Stop-Execution Condition: Execution is prohibited when complaint lacks minimum data elements required for risk assessment.
| Attribute | Compliant State | Nonconforming State | Invalid State | Escalation Trigger | Required QMS Process Entry | QU Authorization Required? |
|---|---|---|---|---|---|---|
| Complaint Logging | Complaint recorded within 1 business day of receipt | Recorded after 1 business day | No record created | Delay > 3 business days | Deviation | Yes |
| Serious Adverse Event Allegation | Escalated within 1 business day | Escalated after 1 business day | No escalation | Any hospitalization, life-threatening event, or death allegation | Deviation + Regulatory Assessment | Yes |
| Potential Product Contamination | Investigation initiated within 2 business days | Initiation after 2 business days | No investigation initiated | Foreign material, microbial concern, or chemical contamination alleged | Deviation + CAPA | Yes |
| Trend Threshold | Monthly trending performed; no statistically significant increase | Trending incomplete | No trending record | ≥3 similar complaints per lot or statistically significant upward trend | CAPA | Yes |
| Trigger Condition | Execution May Continue? | Required Action | QMS Process Entry | Workflow (W)? | QU Authorization (A)? | Required Record |
|---|---|---|---|---|---|---|
| Complaint Compliant | Yes | Document evaluation and close | Complaint Record | No | Yes | Complaint File |
| Complaint Nonconforming | Yes | Initiate investigation | Deviation | Yes | Yes | Deviation Record |
| Complaint Invalid | No | Obtain required data before evaluation | Deviation | Yes | Yes | Updated Complaint Record |
| Systemic / Repeated Failure | Conditional | Open CAPA and assess recall risk | CAPA | Yes | Yes | CAPA Record + Recall Assessment |
When complaint data indicate product quality failure, Deviation entry is mandatory.

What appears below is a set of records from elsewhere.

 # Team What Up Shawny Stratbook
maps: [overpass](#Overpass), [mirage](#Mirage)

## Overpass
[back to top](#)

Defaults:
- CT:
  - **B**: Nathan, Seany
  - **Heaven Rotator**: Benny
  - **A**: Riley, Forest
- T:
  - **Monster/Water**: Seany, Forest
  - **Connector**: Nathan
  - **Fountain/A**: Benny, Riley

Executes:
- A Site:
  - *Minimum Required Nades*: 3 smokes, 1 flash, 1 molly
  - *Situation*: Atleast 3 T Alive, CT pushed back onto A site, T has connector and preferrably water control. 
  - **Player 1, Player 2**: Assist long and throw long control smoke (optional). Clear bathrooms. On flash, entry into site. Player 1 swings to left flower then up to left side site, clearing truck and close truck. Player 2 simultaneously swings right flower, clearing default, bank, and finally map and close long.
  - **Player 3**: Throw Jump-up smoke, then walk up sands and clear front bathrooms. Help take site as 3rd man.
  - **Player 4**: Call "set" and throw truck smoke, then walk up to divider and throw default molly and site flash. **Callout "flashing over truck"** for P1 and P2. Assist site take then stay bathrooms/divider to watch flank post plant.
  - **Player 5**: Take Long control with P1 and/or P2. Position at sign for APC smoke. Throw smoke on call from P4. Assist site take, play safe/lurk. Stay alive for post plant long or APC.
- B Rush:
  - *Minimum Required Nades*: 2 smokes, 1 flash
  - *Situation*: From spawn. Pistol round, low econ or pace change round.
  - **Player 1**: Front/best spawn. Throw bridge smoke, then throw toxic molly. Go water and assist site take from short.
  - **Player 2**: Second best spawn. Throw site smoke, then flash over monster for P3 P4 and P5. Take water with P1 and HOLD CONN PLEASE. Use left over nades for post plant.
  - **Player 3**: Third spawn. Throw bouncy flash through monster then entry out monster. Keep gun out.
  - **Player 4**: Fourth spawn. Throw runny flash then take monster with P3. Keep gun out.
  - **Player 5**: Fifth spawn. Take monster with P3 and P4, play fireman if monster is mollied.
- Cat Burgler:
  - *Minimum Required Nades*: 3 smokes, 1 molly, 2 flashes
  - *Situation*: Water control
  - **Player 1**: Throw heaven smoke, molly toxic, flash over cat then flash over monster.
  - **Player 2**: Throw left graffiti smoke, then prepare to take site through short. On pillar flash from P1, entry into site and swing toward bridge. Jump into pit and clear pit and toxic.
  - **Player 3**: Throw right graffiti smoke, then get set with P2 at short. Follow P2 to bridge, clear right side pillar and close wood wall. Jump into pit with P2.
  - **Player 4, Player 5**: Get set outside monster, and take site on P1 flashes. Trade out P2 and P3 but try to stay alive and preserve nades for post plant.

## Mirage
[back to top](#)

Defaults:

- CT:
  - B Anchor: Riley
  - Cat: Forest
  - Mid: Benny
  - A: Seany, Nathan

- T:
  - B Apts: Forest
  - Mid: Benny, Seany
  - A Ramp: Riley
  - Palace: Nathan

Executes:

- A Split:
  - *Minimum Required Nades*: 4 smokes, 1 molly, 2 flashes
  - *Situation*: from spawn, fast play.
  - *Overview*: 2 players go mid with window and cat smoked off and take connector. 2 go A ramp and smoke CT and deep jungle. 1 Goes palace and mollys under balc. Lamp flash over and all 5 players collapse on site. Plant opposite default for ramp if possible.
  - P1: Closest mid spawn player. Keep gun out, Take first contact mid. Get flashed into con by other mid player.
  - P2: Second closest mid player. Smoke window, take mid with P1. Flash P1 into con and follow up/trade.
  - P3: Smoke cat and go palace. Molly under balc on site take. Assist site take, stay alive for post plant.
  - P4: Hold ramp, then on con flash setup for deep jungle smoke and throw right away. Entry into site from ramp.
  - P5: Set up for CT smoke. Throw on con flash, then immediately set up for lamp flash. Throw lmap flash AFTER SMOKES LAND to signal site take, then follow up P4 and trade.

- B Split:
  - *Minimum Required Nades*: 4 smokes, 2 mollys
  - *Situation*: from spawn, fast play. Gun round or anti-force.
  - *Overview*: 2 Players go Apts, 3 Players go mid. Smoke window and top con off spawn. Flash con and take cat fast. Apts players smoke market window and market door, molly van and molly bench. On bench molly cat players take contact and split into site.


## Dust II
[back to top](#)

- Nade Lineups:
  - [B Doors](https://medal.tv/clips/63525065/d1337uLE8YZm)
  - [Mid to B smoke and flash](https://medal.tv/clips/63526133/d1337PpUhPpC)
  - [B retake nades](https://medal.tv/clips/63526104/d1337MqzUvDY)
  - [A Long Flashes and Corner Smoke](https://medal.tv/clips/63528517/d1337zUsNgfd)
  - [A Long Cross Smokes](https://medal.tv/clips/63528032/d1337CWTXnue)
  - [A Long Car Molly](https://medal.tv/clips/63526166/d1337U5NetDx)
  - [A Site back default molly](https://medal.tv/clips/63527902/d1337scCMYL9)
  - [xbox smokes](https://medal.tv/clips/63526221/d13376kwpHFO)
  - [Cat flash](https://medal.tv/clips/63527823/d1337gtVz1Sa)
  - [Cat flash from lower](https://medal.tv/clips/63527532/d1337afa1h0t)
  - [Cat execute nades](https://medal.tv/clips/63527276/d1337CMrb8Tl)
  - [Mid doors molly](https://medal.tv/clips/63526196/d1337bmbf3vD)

When complaint trend thresholds are exceeded, CAPA entry is mandatory.
When product defect may affect distributed lots, Quality Defect classification and recall risk assessment entry are mandatory.
When systemic process weakness is identified, Change Control entry is mandatory.
E — Execution: Personnel may log and classify complaints against predefined criteria.
W — Workflow Entry: QA administers deviation, CAPA, and recall workflows.
A — Authorization: QU authorization is required prior to final complaint closure and any recall determination.
Execution does not confer product disposition authority.
Compliant State: All acceptance criteria satisfied.
Nonconforming State: One or more acceptance criteria not met.
Invalid State: Required record element missing or authorization absent.
Escalation Trigger: Objective condition requiring QMS entry.
Stop-Execution Condition: Execution is prohibited until QMS resolution.
Change Control entry required.
Independent QU approval required.
No implementation without QU authorization.